DALLAS — The Howard Hughes Corp. (NYSE: HHC), a mixed-use and residential real estate developer and operator with projects across the country, has announced a series of changes for the nine-year-old company. The Dallas-based firm plans to focus on its master-planned communities in Texas, Hawaii, New York, Maryland and Nevada and sell its non-core assets valued at roughly $2 billion over the next 12 to 18 months. HHC expects to net $600 million in cash proceeds from the sales.

The Dallas Morning News reports that HHC will put several high-profile projects up for sale, including the Outlet Collection at Riverwalk in New Orleans, the Bridges of Mint Hill in Charlotte, Elk Grove in Sacramento and 110 North Wacker, a 56-story office tower under construction in Chicago. HHC says the office tower will deliver in October 2020 and is 69 percent preleased.

HHC recently sold Cottonwood Mall in Salt Lake City for $56 million and plans to shop Monarch City, a 261-acre mixed-use project that the Allen City Council approved earlier this summer.

Leadership change, HQ move
Paul Layne, president of HHC’s Central region, is taking over as CEO effective immediately as David Weinreb and Grant Herlitz are stepping down from the company.

“I consider David Weinreb and Grant Herlitz to be the co-founders of The Howard Hughes Corp.,” says Bill Ackman, chairman of the HHC board. “It is a testimony to their superb vision and execution that nine years ago 34 disparate, largely ignored development assets, spun off from a bankrupt shopping mall company, have been transformed into one of the largest and most successful real estate development companies in the United States.”

David O’Reilly, HHC’s chief financial officer, will have an enhanced role at the company. Layne, who has been with the firm since 2012, will replace Weinreb on HHC’s board of directors.

“It has been a privilege to lead this exceptional company since its inception,” said Weinreb. “As the company enters the next stage of its evolution, I wish Paul, David and the board continued success in HHC’s next chapter.”

HHC also plans to move its headquarters from One Galleria Tower in Dallas to The Woodlands, a northern suburb of Houston where the company has invested heavily in recent years with projects including Hughes Landing, a 66-acre mixed-use development with five Class A office buildings, 390 apartments, seven full-service restaurants, a 205-room Embassy Suites by Hilton hotel and outdoor amenities.

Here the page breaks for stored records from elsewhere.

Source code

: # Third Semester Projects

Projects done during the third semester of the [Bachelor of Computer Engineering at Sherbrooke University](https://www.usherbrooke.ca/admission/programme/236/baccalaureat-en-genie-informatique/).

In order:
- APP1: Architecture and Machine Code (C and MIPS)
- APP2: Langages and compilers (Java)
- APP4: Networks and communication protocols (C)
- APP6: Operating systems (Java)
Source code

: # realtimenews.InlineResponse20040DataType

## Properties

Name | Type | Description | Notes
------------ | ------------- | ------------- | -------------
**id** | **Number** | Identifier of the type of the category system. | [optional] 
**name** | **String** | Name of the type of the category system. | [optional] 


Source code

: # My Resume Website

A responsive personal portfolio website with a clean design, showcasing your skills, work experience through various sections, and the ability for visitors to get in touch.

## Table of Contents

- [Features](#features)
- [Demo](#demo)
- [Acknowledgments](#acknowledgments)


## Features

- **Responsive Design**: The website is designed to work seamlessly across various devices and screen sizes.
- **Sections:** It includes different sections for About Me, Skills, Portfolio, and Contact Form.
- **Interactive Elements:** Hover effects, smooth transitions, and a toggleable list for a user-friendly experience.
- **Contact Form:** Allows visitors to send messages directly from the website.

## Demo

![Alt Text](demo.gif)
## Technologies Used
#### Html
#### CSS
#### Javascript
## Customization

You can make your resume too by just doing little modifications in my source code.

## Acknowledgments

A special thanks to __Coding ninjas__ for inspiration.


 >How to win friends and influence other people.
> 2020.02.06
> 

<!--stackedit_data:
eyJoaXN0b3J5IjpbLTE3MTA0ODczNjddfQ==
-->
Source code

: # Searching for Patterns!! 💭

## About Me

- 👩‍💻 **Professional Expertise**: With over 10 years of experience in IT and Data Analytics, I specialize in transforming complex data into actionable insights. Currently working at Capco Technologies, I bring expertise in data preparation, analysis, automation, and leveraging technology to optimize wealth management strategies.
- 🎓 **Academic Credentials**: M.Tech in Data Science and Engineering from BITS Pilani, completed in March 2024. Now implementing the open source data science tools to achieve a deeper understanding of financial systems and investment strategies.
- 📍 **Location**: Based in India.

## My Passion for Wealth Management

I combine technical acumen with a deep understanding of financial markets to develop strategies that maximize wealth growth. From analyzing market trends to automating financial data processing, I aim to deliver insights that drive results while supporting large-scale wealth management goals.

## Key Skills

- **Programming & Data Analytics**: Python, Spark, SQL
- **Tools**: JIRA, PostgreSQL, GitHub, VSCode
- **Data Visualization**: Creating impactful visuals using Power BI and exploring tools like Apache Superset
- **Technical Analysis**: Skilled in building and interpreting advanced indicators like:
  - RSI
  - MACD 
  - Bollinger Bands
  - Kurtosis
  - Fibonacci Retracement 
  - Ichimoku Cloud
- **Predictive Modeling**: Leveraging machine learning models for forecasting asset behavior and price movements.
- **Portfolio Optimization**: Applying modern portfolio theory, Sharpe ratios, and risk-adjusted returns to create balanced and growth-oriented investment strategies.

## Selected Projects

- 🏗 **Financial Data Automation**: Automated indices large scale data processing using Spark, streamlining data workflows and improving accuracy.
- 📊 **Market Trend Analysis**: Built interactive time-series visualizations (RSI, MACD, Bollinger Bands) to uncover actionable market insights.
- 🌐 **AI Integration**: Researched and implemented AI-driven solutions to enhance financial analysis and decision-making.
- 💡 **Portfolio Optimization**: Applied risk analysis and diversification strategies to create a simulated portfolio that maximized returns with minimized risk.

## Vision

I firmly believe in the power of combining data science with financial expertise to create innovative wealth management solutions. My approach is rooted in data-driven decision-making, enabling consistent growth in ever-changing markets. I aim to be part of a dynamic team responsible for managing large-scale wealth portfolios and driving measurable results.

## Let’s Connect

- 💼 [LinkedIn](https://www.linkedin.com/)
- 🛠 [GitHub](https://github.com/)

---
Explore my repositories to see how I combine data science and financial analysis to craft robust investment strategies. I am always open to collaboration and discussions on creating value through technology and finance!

HHC expects to recoup approximately $45 million to $50 million per year through the combined changes of moving to its largest regional office in The Woodlands, the consolidation of its Dallas office and changing its corporate structure from a “holding-company-type” management system to a decentralized one.

The company’s stock price dropped precipitously in overnight trading following the announcement, closing at $128.40 per share on Monday, Oct. 21, and opening at $105.17 on Tuesday, Oct. 22. The lower price is still above its closing price of $110.03 per share one year ago.

Founded in 2010 as a spin-off from General Growth Properties (GGP), HHC’s roots reach back to the 1950s when Howard Hughes, a famous business magnate, investor, film producer, aviator and philanthropist, purchased a large tract of land in western Las Vegas that became the Summerlin master-planned community.

Howard Hughes’ holdings became Summa Corp. in 1973 and then The Howard Hughes Corp. in 1994. In 1996, the company merged with Rouse Co., which GGP acquired in 2004.